_Description of the task:_
The full set of records is to be reproduced verbatim.

[Saved entries]
◇ ◇ ◇

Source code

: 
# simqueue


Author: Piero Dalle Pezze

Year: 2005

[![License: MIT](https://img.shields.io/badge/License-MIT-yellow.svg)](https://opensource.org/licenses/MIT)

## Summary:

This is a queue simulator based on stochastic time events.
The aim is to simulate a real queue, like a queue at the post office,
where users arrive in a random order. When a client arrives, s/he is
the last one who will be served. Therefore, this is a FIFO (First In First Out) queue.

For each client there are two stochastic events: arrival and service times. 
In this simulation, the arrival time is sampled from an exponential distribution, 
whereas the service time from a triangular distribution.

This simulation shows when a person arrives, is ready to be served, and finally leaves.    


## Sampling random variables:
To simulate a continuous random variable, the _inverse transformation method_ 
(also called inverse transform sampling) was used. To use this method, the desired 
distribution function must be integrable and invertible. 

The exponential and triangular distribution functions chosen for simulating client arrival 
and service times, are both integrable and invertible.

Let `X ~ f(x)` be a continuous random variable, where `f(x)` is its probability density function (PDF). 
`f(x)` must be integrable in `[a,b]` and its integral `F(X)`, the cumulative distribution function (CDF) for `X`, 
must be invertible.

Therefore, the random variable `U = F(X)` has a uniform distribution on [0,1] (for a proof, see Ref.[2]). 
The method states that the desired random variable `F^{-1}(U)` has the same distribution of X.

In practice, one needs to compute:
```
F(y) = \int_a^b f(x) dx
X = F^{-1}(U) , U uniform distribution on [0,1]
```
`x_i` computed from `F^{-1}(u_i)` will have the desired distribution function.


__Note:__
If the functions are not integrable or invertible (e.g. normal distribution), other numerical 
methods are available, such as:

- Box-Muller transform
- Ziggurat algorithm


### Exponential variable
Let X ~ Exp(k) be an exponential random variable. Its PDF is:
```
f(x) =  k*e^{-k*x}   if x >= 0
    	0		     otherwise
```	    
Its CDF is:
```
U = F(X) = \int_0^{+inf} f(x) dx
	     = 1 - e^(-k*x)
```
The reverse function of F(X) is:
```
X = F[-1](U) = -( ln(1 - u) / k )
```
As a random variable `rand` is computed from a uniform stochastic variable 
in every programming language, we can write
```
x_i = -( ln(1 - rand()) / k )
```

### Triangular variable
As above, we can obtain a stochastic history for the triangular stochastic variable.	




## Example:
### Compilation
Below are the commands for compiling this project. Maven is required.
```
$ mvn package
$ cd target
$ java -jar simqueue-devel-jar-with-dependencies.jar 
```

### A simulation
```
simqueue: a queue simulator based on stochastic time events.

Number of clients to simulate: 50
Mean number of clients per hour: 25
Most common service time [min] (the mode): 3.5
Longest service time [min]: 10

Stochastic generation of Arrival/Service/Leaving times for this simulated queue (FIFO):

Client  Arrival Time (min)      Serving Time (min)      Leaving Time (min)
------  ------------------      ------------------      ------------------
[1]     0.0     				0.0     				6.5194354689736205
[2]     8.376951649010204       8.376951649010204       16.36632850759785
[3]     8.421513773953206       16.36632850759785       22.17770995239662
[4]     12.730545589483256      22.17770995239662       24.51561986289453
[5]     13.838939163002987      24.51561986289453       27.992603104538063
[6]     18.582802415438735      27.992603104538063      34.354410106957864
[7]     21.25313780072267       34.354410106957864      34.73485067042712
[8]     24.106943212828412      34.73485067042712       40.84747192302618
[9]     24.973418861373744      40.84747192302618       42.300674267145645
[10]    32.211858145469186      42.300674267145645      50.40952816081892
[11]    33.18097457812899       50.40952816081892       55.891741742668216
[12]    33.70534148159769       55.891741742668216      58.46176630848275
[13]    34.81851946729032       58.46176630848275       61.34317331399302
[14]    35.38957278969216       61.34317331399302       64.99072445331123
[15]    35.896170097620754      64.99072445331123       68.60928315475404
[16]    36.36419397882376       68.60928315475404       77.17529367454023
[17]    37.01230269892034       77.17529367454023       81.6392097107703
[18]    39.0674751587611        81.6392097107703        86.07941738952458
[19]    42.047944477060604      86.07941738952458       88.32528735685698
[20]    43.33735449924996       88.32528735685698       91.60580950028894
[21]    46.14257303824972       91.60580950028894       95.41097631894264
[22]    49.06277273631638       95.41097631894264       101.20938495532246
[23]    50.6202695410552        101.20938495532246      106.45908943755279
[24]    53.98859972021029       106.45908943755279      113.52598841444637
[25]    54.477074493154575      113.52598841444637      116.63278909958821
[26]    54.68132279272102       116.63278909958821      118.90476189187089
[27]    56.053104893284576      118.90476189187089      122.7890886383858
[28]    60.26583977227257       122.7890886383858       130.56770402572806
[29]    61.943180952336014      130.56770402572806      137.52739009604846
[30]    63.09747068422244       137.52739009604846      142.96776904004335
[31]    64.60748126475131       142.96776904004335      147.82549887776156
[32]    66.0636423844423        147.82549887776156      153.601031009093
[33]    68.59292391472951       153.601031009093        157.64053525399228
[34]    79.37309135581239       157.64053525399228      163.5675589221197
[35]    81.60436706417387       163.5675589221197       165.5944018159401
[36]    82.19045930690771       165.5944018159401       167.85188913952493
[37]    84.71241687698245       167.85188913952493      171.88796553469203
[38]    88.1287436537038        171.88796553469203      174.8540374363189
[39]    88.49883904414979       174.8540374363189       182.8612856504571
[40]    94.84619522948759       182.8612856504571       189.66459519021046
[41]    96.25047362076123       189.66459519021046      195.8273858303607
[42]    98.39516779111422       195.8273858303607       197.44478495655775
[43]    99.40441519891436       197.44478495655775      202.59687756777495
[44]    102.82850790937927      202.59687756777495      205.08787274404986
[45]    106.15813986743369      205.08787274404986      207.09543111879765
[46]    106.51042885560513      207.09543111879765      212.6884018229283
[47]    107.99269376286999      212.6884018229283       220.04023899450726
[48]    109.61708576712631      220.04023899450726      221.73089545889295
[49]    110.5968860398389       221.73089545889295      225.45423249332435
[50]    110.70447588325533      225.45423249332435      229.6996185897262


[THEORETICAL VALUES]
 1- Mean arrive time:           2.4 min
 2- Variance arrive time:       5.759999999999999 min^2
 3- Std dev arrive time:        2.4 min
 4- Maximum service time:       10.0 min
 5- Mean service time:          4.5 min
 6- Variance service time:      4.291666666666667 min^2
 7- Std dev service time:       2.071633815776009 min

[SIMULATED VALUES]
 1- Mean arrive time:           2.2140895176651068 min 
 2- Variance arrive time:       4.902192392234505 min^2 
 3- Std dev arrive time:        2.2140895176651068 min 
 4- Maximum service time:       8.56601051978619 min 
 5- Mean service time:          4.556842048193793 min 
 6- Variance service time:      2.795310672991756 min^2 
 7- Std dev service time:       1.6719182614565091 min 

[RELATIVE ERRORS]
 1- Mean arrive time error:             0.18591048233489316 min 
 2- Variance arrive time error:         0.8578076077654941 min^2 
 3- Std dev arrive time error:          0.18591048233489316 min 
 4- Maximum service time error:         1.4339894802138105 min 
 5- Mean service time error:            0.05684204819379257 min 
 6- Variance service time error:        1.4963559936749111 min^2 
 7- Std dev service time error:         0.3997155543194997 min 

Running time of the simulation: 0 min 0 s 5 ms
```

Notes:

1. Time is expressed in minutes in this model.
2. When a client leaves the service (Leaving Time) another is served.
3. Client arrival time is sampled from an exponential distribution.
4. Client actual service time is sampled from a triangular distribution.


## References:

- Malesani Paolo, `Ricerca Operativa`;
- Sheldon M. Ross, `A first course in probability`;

◇ ◇ ◇

_Task response:_
Source code

: 
# simqueue


Author: Piero Dalle Pezze

Year: 2005

[![License: MIT](https://img.shields.io/badge/License-MIT-yellow.svg)](https://opensource.org/licenses/MIT)

## Summary:

This is a queue simulator based on stochastic time events.
The aim is to simulate a real queue, like a queue at the post office,
where users arrive in a random order. When a client arrives, s/he is
the last one who will be served. Therefore, this is a FIFO (First In First Out) queue.

For each client there are two stochastic events: arrival and service times. 
In this simulation, the arrival time is sampled from an exponential distribution, 
whereas the service time from a triangular distribution.

This simulation shows when a person arrives, is ready to be served, and finally leaves.    


## Sampling random variables:
To simulate a continuous random variable, the _inverse transformation method_ 
(also called inverse transform sampling) was used. To use this method, the desired 
distribution function must be integrable and invertible. 

The exponential and triangular distribution functions chosen for simulating client arrival 
and service times, are both integrable and invertible.

Let `X ~ f(x)` be a continuous random variable, where `f(x)` is its probability density function (PDF). 
`f(x)` must be integrable in `[a,b]` and its integral `F(X)`, the cumulative distribution function (CDF) for `X`, 
must be invertible.

Therefore, the random variable `U = F(X)` has a uniform distribution on [0,1] (for a proof, see Ref.[2]). 
The method states that the desired random variable `F^{-1}(U)` has the same distribution of X.

In practice, one needs to compute:
```
F(y) = \int_a^b f(x) dx
X = F^{-1}(U) , U uniform distribution on [0,1]
```
`x_i` computed from `F^{-1}(u_i)` will have the desired distribution function.


__Note:__
If the functions are not integrable or invertible (e.g. normal distribution), other numerical 
methods are available, such as:

- Box-Muller transform
- Ziggurat algorithm


### Exponential variable
Let X ~ Exp(k) be an exponential random variable. Its PDF is:
```
f(x) =  k*e^{-k*x}   if x >= 0
    	0		     otherwise
```	    
Its CDF is:
```
U = F(X) = \int_0^{+inf} f(x) dx
	     = 1 - e^(-k*x)
```
The reverse function of F(X) is:
```
X = F[-1](U) = -( ln(1 - u) / k )
```
As a random variable `rand` is computed from a uniform stochastic variable 
in every programming language, we can write
```
x_i = -( ln(1 - rand()) / k )
```

### Triangular variable
As above, we can obtain a stochastic history for the triangular stochastic variable.	




## Example:
### Compilation
Below are the commands for compiling this project. Maven is required.
```
$ mvn package
$ cd target
$ java -jar simqueue-devel-jar-with-dependencies.jar 
```

### A simulation
```
simqueue: a queue simulator based on stochastic time events.

Number of clients to simulate: 50
Mean number of clients per hour: 25
Most common service time [min] (the mode): 3.5
Longest service time [min]: 10

Stochastic generation of Arrival/Service/Leaving times for this simulated queue (FIFO):

Client  Arrival Time (min)      Serving Time (min)      Leaving Time (min)
------  ------------------      ------------------      ------------------
[1]     0.0     				0.0     				6.5194354689736205
[2]     8.376951649010204       8.376951649010204       16.36632850759785
[3]     8.421513773953206       16.36632850759785       22.17770995239662
[4]     12.730545589483256      22.17770995239662       24.51561986289453
[5]     13.838939163002987      24.51561986289453       27.992603104538063
[6]     18.582802415438735      27.992603104538063      34.354410106957864
[7]     21.25313780072267       34.354410106957864      34.73485067042712
[8]     24.106943212828412      34.73485067042712       40.84747192302618
[9]     24.973418861373744      40.84747192302618       42.300674267145645
[10]    32.211858145469186      42.300674267145645      50.40952816081892
[11]    33.18097457812899       50.40952816081892       55.891741742668216
[12]    33.70534148159769       55.891741742668216      58.46176630848275
[13]    34.81851946729032       58.46176630848275       61.34317331399302
[14]    35.38957278969216       61.34317331399302       64.99072445331123
[15]    35.896170097620754      64.99072445331123       68.60928315475404
[16]    36.36419397882376       68.60928315475404       77.17529367454023
[17]    37.01230269892034       77.17529367454023       81.6392097107703
[18]    39.0674751587611        81.6392097107703        86.07941738952458
[19]    42.047944477060604      86.07941738952458       88.32528735685698
[20]    43.33735449924996       88.32528735685698       91.60580950028894
[21]    46.14257303824972       91.60580950028894       95.41097631894264
[22]    49.06277273631638       95.41097631894264       101.20938495532246
[23]    50.6202695410552        101.20938495532246      106.45908943755279
[24]    53.98859972021029       106.45908943755279      113.52598841444637
[25]    54.477074493154575      113.52598841444637      116.63278909958821
[26]    54.68132279272102       116.63278909958821      118.90476189187089
[27]    56.053104893284576      118.90476189187089      122.7890886383858
[28]    60.26583977227257       122.7890886383858       130.56770402572806
[29]    61.943180952336014      130.56770402572806      137.52739009604846
[30]    63.09747068422244       137.52739009604846      142.96776904004335
[31]    64.60748126475131       142.96776904004335      147.82549887776156
[32]    66.0636423844423        147.82549887776156      153.601031009093
[33]    68.59292391472951       153.601031009093        157.64053525399228
[34]    79.37309135581239       157.64053525399228      163.5675589221197
[35]    81.60436706417387       163.5675589221197       165.5944018159401
[36]    82.19045930690771       165.5944018159401       167.85188913952493
[37]    84.71241687698245       167.85188913952493      171.88796553469203
[38]    88.1287436537038        171.88796553469203      174.8540374363189
[39]    88.49883904414979       174.8540374363189       182.8612856504571
[40]    94.84619522948759       182.8612856504571       189.66459519021046
[41]    96.25047362076123       189.66459519021046      195.8273858303607
[42]    98.39516779111422       195.8273858303607       197.44478495655775
[43]    99.40441519891436       197.44478495655775      202.59687756777495
[44]    102.82850790937927      202.59687756777495      205.08787274404986
[45]    106.15813986743369      205.08787274404986      207.09543111879765
[46]    106.51042885560513      207.09543111879765      212.6884018229283
[47]    107.99269376286999      212.6884018229283       220.04023899450726
[48]    109.61708576712631      220.04023899450726      221.73089545889295
[49]    110.5968860398389       221.73089545889295      225.45423249332435
[50]    110.70447588325533      225.45423249332435      229.6996185897262


[THEORETICAL VALUES]
 1- Mean arrive time:           2.4 min
 2- Variance arrive time:       5.759999999999999 min^2
 3- Std dev arrive time:        2.4 min
 4- Maximum service time:       10.0 min
 5- Mean service time:          4.5 min
 6- Variance service time:      4.291666666666667 min^2
 7- Std dev service time:       2.071633815776009 min

[SIMULATED VALUES]
 1- Mean arrive time:           2.2140895176651068 min 
 2- Variance arrive time:       4.902192392234505 min^2 
 3- Std dev arrive time:        2.2140895176651068 min 
 4- Maximum service time:       8.56601051978619 min 
 5- Mean service time:          4.556842048193793 min 
 6- Variance service time:      2.795310672991756 min^2 
 7- Std dev service time:       1.6719182614565091 min 

[RELATIVE ERRORS]
 1- Mean arrive time error:             0.18591048233489316 min 
 2- Variance arrive time error:         0.8578076077654941 min^2 
 3- Std dev arrive time error:          0.18591048233489316 min 
 4- Maximum service time error:         1.4339894802138105 min 
 5- Mean service time error:            0.05684204819379257 min 
 6- Variance service time error:        1.4963559936749111 min^2 
 7- Std dev service time error:         0.3997155543194997 min 

Running time of the simulation: 0 min 0 s 5 ms
```

Notes:

1. Time is expressed in minutes in this model.
2. When a client leaves the service (Leaving Time) another is served.
3. Client arrival time is sampled from an exponential distribution.
4. Client actual service time is sampled from a triangular distribution.


## References:

- Malesani Paolo, `Ricerca Operativa`;
- Sheldon M. Ross, `A first course in probability`;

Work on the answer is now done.